Required action:
Before copying, set the pictures aside; then repeat every line below verbatim.

_____

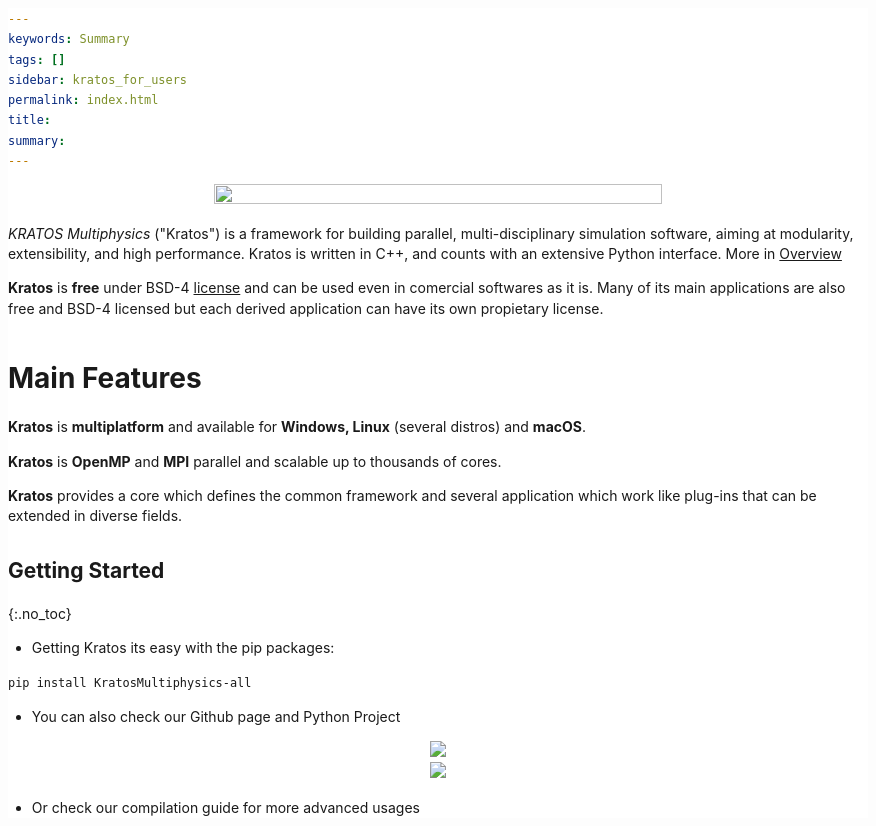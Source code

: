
 ```yaml
---
keywords: Summary
tags: []
sidebar: kratos_for_users
permalink: index.html
title: 
summary: 
---
```


<p align=center><img height="72.125%" width="72.125%" src="https://raw.githubusercontent.com/KratosMultiphysics/Documentation/master/Wiki_files/Home/kratos.png"></p>

[release-image]: https://img.shields.io/badge/release-9.3-green.svg?style=flat
[releases]: https://github.com/KratosMultiphysics/Kratos/releases

[license-image]: https://img.shields.io/badge/license-BSD-green.svg?style=flat
[license]: https://github.com/KratosMultiphysics/Kratos/blob/master/kratos/license.txt

[c++-image]: https://img.shields.io/badge/C++-17-blue.svg?style=flat&logo=c%2B%2B
[c++standard]: https://isocpp.org/std/the-standard

[Nightly-Build]: https://github.com/KratosMultiphysics/Kratos/workflows/Nightly%20Build/badge.svg
[Nightly-link]: https://github.com/KratosMultiphysics/Kratos/actions?query=workflow%3A%22Nightly+Build%22

[DOI-image]: https://zenodo.org/badge/DOI/10.5281/zenodo.3234644.svg
[DOI]: https://doi.org/10.5281/zenodo.3234644

[stars-image]: https://img.shields.io/github/stars/KratosMultiphysics/Kratos?label=Stars&logo=github
[stars]: https://github.com/KratosMultiphysics/Kratos/stargazers

[twitter-image]: https://img.shields.io/twitter/follow/kratosmultiphys.svg?label=Follow&style=social
[twitter]: https://twitter.com/kratosmultiphys

_KRATOS Multiphysics_ ("Kratos") is a framework for building parallel, multi-disciplinary simulation software, aiming at modularity, extensibility, and high performance. Kratos is written in C++, and counts with an extensive Python interface. More in [Overview](https://github.com/KratosMultiphysics/Kratos/wiki/Overview)

**Kratos** is **free** under BSD-4 [license](https://github.com/KratosMultiphysics/Kratos/wiki/Licence) and can be used even in comercial softwares as it is. Many of its main applications are also free and BSD-4 licensed but each derived application can have its own propietary license.

# Main Features
**Kratos** is __multiplatform__ and available for __Windows, Linux__ (several distros) and __macOS__.

**Kratos** is __OpenMP__ and __MPI__ parallel and scalable up to thousands of cores.

**Kratos** provides a core which defines the common framework and several application which work like plug-ins that can be extended in diverse fields.

## Getting Started
{:.no_toc}
- Getting Kratos its easy with the pip packages:

```console
pip install KratosMultiphysics-all
```

- You can also check our Github page and Python Project

<div class=row>
<div class="col-md-6" style="text-align: center"><a href="https://pypi.org/project/KratosMultiphysics-all"><img style="width:96px !important;" src="https://cdn.jsdelivr.net/npm/@programming-languages-logos/python@0.0.0/python_256x256.png"></a></div>
<div class="col-md-6" style="text-align: center"><a href="https://github.com/KratosMultiphysics/Kratos"><img style="width:96px !important;" src="https://raw.githubusercontent.com/rdimascio/icons/master/icons/github.svg"></a></div>
</div>

- Or check our compilation guide for more advanced usages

_____

Solved problem:
Source code

:
 ```yaml
---
keywords: Summary
tags: []
sidebar: kratos_for_users
permalink: index.html
title: 
summary: 
---
```


<p align=center><img height="72.125%" width="72.125%" src="https://raw.githubusercontent.com/KratosMultiphysics/Documentation/master/Wiki_files/Home/kratos.png"></p>

[release-image]: https://img.shields.io/badge/release-9.3-green.svg?style=flat
[releases]: https://github.com/KratosMultiphysics/Kratos/releases

[license-image]: https://img.shields.io/badge/license-BSD-green.svg?style=flat
[license]: https://github.com/KratosMultiphysics/Kratos/blob/master/kratos/license.txt

[c++-image]: https://img.shields.io/badge/C++-17-blue.svg?style=flat&logo=c%2B%2B
[c++standard]: https://isocpp.org/std/the-standard

[Nightly-Build]: https://github.com/KratosMultiphysics/Kratos/workflows/Nightly%20Build/badge.svg
[Nightly-link]: https://github.com/KratosMultiphysics/Kratos/actions?query=workflow%3A%22Nightly+Build%22

[DOI-image]: https://zenodo.org/badge/DOI/10.5281/zenodo.3234644.svg
[DOI]: https://doi.org/10.5281/zenodo.3234644

[stars-image]: https://img.shields.io/github/stars/KratosMultiphysics/Kratos?label=Stars&logo=github
[stars]: https://github.com/KratosMultiphysics/Kratos/stargazers

[twitter-image]: https://img.shields.io/twitter/follow/kratosmultiphys.svg?label=Follow&style=social
[twitter]: https://twitter.com/kratosmultiphys

_KRATOS Multiphysics_ ("Kratos") is a framework for building parallel, multi-disciplinary simulation software, aiming at modularity, extensibility, and high performance. Kratos is written in C++, and counts with an extensive Python interface. More in [Overview](https://github.com/KratosMultiphysics/Kratos/wiki/Overview)

**Kratos** is **free** under BSD-4 [license](https://github.com/KratosMultiphysics/Kratos/wiki/Licence) and can be used even in comercial softwares as it is. Many of its main applications are also free and BSD-4 licensed but each derived application can have its own propietary license.

# Main Features
**Kratos** is __multiplatform__ and available for __Windows, Linux__ (several distros) and __macOS__.

**Kratos** is __OpenMP__ and __MPI__ parallel and scalable up to thousands of cores.

**Kratos** provides a core which defines the common framework and several application which work like plug-ins that can be extended in diverse fields.

## Getting Started
{:.no_toc}
- Getting Kratos its easy with the pip packages:

```console
pip install KratosMultiphysics-all
```

- You can also check our Github page and Python Project

<div class=row>
<div class="col-md-6" style="text-align: center"><a href="https://pypi.org/project/KratosMultiphysics-all"><img style="width:96px !important;" src="https://cdn.jsdelivr.net/npm/@programming-languages-logos/python@0.0.0/python_256x256.png"></a></div>
<div class="col-md-6" style="text-align: center"><a href="https://github.com/KratosMultiphysics/Kratos"><img style="width:96px !important;" src="https://raw.githubusercontent.com/rdimascio/icons/master/icons/github.svg"></a></div>
</div>

- Or check our compilation guide for more advanced usages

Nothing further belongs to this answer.